The US Food and Drug Administration just swatted down a petition asking for hard limits on PFAS, the so-called “forever chemicals” linked to cancer and other serious health problems, in food. That’s the cold, grim fact. But in the comments, the real fireworks were about what this says about the government’s promises on health. One of the loudest reactions was basically: wait, so these chemicals are bad enough to regulate in water, but not in what we eat? As one commenter put it, “What are ‘action levels’ supposed to do?” That phrase became the thread’s villain of the day — shorthand for rules that sound serious but don’t actually force contaminated food off shelves.
The political disappointment was extra spicy. Several people zeroed in on Robert F Kennedy Jr. and the “Make America Healthy Again” brand, with one bluntly asking, “What happened to MAHA?” Others were less surprised and more cynical, saying this is exactly what happens when agencies get “de-fanged” instead of tougher. In other words: the vibes were betrayal, not shock.
And because this is the internet, gallows humor arrived right on cue. The darkest joke compared everyday medicine being restricted while the public gets “another round of PFAS” instead. Meanwhile, one practical voice cut through the rage with a strange-but-real life hack: blood donation may help lower PFAS in the body. So the thread somehow became equal parts outrage, policy roast, and accidental public health advice.
Key Points
- •The FDA rejected a petition seeking PFAS limits in food, despite EPA findings and other studies indicating food is a major source of exposure.
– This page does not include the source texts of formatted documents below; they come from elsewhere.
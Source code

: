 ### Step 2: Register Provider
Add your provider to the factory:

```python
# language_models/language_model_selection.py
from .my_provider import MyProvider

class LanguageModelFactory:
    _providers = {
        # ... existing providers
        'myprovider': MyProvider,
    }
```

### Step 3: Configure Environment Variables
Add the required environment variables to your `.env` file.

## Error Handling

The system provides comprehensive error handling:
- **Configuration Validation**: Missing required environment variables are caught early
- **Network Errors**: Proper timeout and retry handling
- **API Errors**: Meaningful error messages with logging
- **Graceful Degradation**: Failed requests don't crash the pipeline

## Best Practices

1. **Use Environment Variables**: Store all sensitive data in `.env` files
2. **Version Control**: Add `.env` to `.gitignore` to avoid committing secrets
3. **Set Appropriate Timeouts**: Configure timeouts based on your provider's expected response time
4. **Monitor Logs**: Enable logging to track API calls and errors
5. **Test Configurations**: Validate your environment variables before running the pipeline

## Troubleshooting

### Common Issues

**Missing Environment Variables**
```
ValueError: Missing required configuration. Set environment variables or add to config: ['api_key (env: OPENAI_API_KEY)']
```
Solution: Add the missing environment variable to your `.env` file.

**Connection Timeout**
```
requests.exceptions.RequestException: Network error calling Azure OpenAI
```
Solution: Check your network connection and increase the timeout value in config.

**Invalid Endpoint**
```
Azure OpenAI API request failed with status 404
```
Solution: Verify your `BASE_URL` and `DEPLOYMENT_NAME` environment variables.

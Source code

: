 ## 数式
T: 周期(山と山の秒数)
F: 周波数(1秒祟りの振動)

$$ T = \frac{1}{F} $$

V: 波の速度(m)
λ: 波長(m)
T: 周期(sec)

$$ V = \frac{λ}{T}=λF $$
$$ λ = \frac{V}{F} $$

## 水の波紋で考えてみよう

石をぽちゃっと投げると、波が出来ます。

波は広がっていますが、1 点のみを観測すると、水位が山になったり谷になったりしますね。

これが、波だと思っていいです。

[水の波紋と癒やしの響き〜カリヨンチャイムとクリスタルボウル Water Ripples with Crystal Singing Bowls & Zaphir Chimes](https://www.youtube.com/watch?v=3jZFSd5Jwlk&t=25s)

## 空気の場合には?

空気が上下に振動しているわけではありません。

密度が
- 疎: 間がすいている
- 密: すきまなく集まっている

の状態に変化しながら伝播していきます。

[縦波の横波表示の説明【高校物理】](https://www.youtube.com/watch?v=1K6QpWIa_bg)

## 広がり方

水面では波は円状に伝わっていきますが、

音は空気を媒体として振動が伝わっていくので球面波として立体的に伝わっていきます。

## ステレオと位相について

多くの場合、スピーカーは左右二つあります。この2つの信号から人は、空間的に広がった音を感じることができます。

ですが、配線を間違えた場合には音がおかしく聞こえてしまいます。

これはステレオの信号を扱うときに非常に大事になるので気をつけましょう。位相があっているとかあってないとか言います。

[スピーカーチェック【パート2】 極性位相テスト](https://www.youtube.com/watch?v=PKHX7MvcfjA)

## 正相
- •The Tucson Environmental Justice Task Force filed the original petition in November 2023 and plans to sue after the FDA rejected a narrower 2025 request focused on PFOA and PFOS in seafood and milk.
- •The FDA said it intends to set non-binding action levels rather than enforceable tolerance levels, which would make it illegal to sell overly contaminated food.
- •The article says PFAS are used widely across the food system, including in pesticides, packaging, sewage sludge fertilizer, cookware, and contaminated processing or irrigation water.
- •Testing cited in the article found PFAS in 70% of seafood samples, 12% of 50 milk samples, and in some produce, beer, and other foods.